- Type: Dictionary/thesaurus
- Parent: Byākaraṇaganthasaṅgaha
- Composition: c. 12th century
- Attribution: Moggallāna Thera
- Abbreviation: Abh
- Related: Abhidhānappadīpikāṭīkā

= Abhidhānappadīpikā =

The Abhidhānappadīpikā is a Pali thesaurus composed in the twelfth century by the Sri Lankan grammarian Moggallāna Thera. It is based on the Sanskrit thesaurus Amarakośa, and closely follows its style and method.

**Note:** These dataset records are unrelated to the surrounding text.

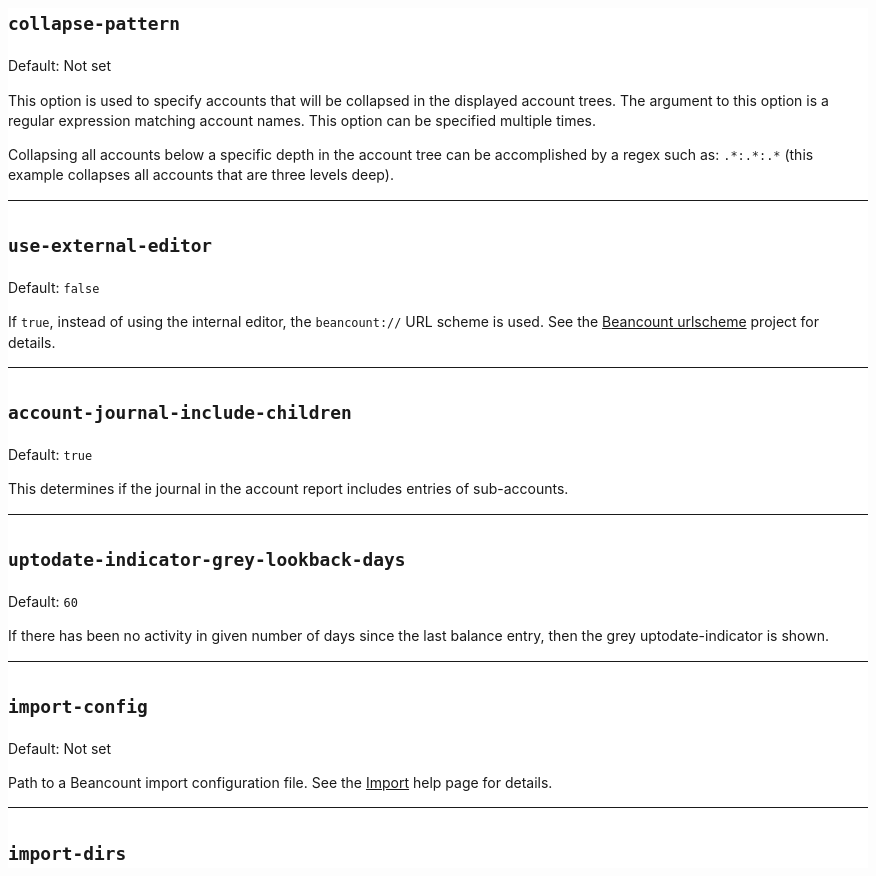 ## `collapse-pattern`

Default: Not set

This option is used to specify accounts that will be collapsed in the displayed
account trees. The argument to this option is a regular expression matching
account names. This option can be specified multiple times.

Collapsing all accounts below a specific depth in the account tree can be
accomplished by a regex such as: `.*:.*:.*` (this example collapses all accounts
that are three levels deep).

---

## `use-external-editor`

Default: `false`

If `true`, instead of using the internal editor, the `beancount://` URL scheme
is used. See the
[Beancount urlscheme](https://github.com/aumayr/beancount_urlscheme) project for
details.

---

## `account-journal-include-children`

Default: `true`

This determines if the journal in the account report includes entries of
sub-accounts.

---

## `uptodate-indicator-grey-lookback-days`

Default: `60`

If there has been no activity in given number of days since the last balance
entry, then the grey uptodate-indicator is shown.

---

## `import-config`

Default: Not set

Path to a Beancount import configuration file. See the [Import](./import) help
page for details.

---

## `import-dirs`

Like the Amarakośa, the Abhidhānappadīpikā consists of three parts: celestial objects, terrestrial objects and miscellaneous objects. Each part consists of several sections. The work is a thesaurus or dictionary of synonyms, grouping together the names of a particular thing in verse form for easy memorization. The last two sections of the last part are devoted to homonyms and indeclinable particles.

==Commentaries==
A commentary was written by a Burmese minister under King Kittisīhasūra around the 14th century. A Burmese translation was made in the eighteenth century. A paraphrase (sanna) and a subcommentary (ṭīkā) were composed in Sri Lanka. According to Malalasekera, the sanna is the older and more valuable work.

==Editions==
Abhidhānappadīpikā; or, Dictionary of the Pali language by Vaskaduve Subhuti, Colombo, 1865, A Sinhala script edition with English explanations.

== Bibliography ==
- Malalasekera, G. P. (2013). "Pali Literature: The Pali Literature of Ceylon, The Pali Literature of Burma, The Pali Literature of South-East Asia"
- Malalasekera, G. P. (1937). "Dictionary of Pali Proper Names, Vol. I" Entry 'Abhidhānappadīpikā' is also available online at vipassana.info.